Task goal
The entries below contain a stretch that opens with the line containing "ceramic plate|2.00|C1, 2|" and closes with the line containing "catch|3.00|SAM1, 2, 3.|"; set down that stretch exactly, both ends included, and nothing else.

■ ■ ■ ■

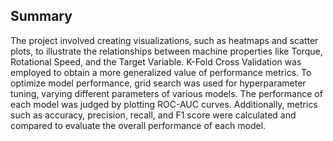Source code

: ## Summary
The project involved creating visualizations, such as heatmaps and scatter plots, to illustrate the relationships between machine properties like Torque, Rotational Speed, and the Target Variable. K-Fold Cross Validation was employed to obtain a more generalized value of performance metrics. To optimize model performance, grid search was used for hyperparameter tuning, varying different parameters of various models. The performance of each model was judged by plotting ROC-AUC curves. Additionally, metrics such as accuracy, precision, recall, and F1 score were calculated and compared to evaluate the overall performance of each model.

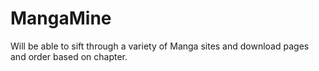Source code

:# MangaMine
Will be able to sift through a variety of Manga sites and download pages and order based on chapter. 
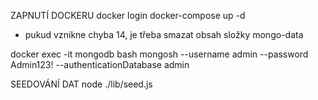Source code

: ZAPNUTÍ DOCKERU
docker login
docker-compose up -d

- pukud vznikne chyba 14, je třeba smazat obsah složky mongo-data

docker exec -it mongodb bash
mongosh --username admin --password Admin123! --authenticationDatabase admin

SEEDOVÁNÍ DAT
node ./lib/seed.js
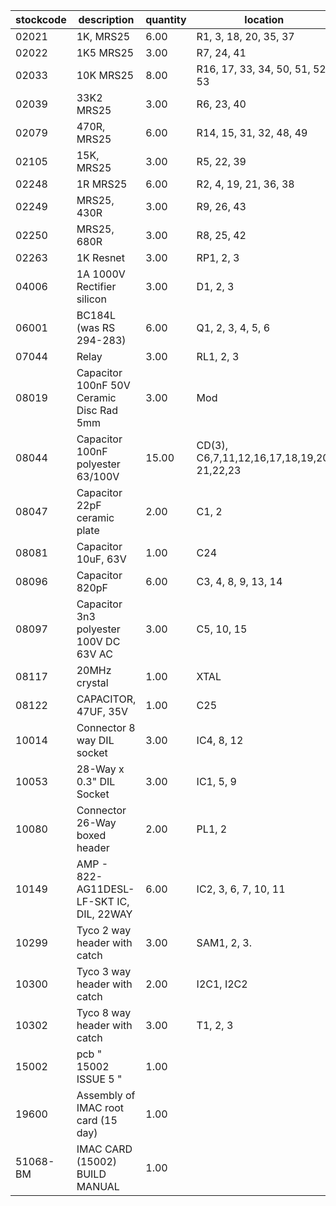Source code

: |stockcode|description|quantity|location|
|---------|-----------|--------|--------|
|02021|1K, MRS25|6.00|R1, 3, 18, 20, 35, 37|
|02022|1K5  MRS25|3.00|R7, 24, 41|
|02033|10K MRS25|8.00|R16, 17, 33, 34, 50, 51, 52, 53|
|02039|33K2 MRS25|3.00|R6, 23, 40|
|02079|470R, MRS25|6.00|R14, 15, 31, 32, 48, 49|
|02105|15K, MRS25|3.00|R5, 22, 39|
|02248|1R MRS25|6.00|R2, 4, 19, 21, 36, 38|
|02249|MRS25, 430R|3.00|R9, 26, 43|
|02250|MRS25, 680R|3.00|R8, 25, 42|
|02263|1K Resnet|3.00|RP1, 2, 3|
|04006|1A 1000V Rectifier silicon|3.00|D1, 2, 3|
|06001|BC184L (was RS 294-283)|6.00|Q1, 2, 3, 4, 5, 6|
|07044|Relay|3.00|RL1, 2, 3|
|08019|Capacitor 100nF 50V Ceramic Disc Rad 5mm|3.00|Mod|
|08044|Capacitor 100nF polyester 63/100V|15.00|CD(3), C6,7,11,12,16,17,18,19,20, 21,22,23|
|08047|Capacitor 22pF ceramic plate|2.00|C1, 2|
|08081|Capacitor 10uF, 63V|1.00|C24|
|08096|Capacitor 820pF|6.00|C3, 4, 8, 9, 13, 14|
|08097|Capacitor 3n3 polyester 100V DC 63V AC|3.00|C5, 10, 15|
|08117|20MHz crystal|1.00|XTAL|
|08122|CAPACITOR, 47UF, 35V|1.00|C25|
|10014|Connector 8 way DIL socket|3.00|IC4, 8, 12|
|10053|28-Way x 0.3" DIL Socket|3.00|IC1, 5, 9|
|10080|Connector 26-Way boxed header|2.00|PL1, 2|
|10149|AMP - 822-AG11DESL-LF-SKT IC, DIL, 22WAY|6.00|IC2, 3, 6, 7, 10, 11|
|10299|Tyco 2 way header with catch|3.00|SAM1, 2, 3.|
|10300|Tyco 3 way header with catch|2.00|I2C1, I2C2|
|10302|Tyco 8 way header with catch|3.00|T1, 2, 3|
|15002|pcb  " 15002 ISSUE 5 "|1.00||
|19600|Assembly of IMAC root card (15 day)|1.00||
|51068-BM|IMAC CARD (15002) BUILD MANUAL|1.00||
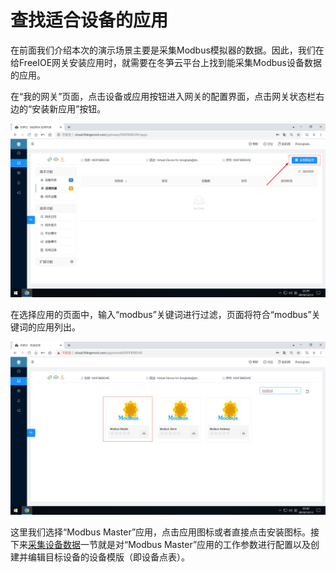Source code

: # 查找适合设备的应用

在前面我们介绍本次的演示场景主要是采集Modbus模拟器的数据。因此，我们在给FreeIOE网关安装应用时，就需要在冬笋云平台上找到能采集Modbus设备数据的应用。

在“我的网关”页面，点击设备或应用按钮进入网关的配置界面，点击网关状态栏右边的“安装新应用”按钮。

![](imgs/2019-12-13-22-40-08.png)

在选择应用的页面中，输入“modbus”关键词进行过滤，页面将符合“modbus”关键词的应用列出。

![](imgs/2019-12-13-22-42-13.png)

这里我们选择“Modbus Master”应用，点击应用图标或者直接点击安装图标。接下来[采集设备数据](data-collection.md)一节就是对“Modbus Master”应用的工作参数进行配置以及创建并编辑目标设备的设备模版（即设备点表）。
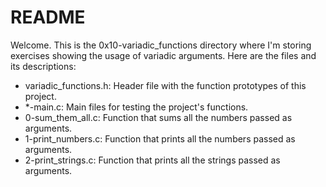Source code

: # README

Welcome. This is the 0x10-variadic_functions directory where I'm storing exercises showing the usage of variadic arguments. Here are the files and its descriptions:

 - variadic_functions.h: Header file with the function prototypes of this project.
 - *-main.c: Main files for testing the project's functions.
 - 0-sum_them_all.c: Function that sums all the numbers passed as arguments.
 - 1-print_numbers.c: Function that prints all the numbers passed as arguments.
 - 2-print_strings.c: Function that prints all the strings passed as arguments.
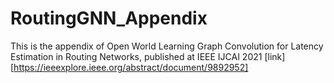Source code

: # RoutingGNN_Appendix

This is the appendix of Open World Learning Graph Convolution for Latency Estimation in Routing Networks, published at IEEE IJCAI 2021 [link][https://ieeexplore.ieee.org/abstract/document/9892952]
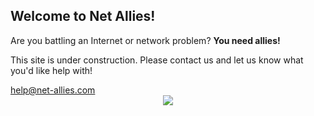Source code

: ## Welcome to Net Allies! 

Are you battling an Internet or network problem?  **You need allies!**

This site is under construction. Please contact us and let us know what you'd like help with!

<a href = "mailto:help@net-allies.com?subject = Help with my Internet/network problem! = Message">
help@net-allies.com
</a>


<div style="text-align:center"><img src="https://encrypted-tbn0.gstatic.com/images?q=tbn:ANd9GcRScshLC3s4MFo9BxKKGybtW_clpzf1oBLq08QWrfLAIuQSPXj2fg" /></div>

■ ■ ■ ■

Result
|08047|Capacitor 22pF ceramic plate|2.00|C1, 2|
|08081|Capacitor 10uF, 63V|1.00|C24|
|08096|Capacitor 820pF|6.00|C3, 4, 8, 9, 13, 14|
|08097|Capacitor 3n3 polyester 100V DC 63V AC|3.00|C5, 10, 15|
|08117|20MHz crystal|1.00|XTAL|
|08122|CAPACITOR, 47UF, 35V|1.00|C25|
|10014|Connector 8 way DIL socket|3.00|IC4, 8, 12|
|10053|28-Way x 0.3" DIL Socket|3.00|IC1, 5, 9|
|10080|Connector 26-Way boxed header|2.00|PL1, 2|
|10149|AMP - 822-AG11DESL-LF-SKT IC, DIL, 22WAY|6.00|IC2, 3, 6, 7, 10, 11|
|10299|Tyco 2 way header with catch|3.00|SAM1, 2, 3.|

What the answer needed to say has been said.